AVAILABLE DATA below:

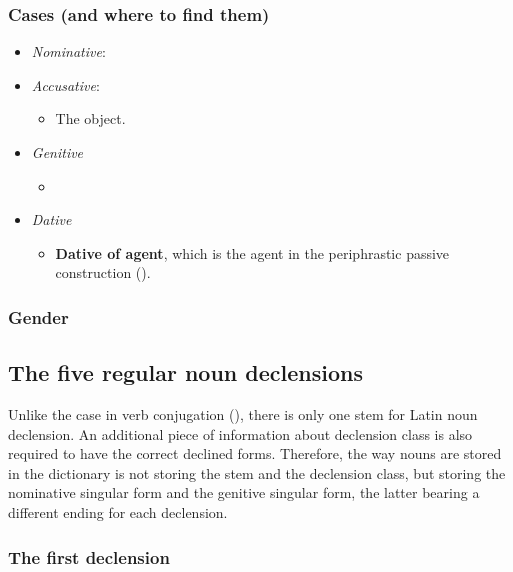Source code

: \documentclass{article}
\newcommand*{\concept}[1]{\textbf{#1}}
\begin{document}
\subsubsection{Cases (and where to find them)}\label{sec:case}

\begin{itemize}
    \item \emph{Nominative}: %
    \item \emph{Accusative}: 
    \begin{itemize}
        \item The object.
    \end{itemize}
    \item \emph{Genitive}
    \begin{itemize}
        \item 
    \end{itemize}
    \item \emph{Dative}
    \begin{itemize}
        \item \concept{Dative of agent}, which is the agent in the periphrastic passive construction 
        (). 
    \end{itemize}
\end{itemize}

\subsubsection{Gender}



\subsection{The five regular noun declensions}\label{sec:regular-noun-declension}

Unlike the case in verb conjugation (), 
there is only one stem for Latin noun declension.
An additional piece of information about declension class 
is also required to have the correct declined forms.
Therefore, the way nouns are stored in the dictionary is not storing the stem and the declension class,
but storing the nominative singular form and the genitive singular form,
the latter bearing a different ending for each declension.

\subsubsection{The first declension}
\end{document}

End of AVAILABLE DATA.

• **WORK REQUEST**: Count the lines of the data that contain the word "Dative", and give only that number.

• **RESULT OF THIS TASK**: 2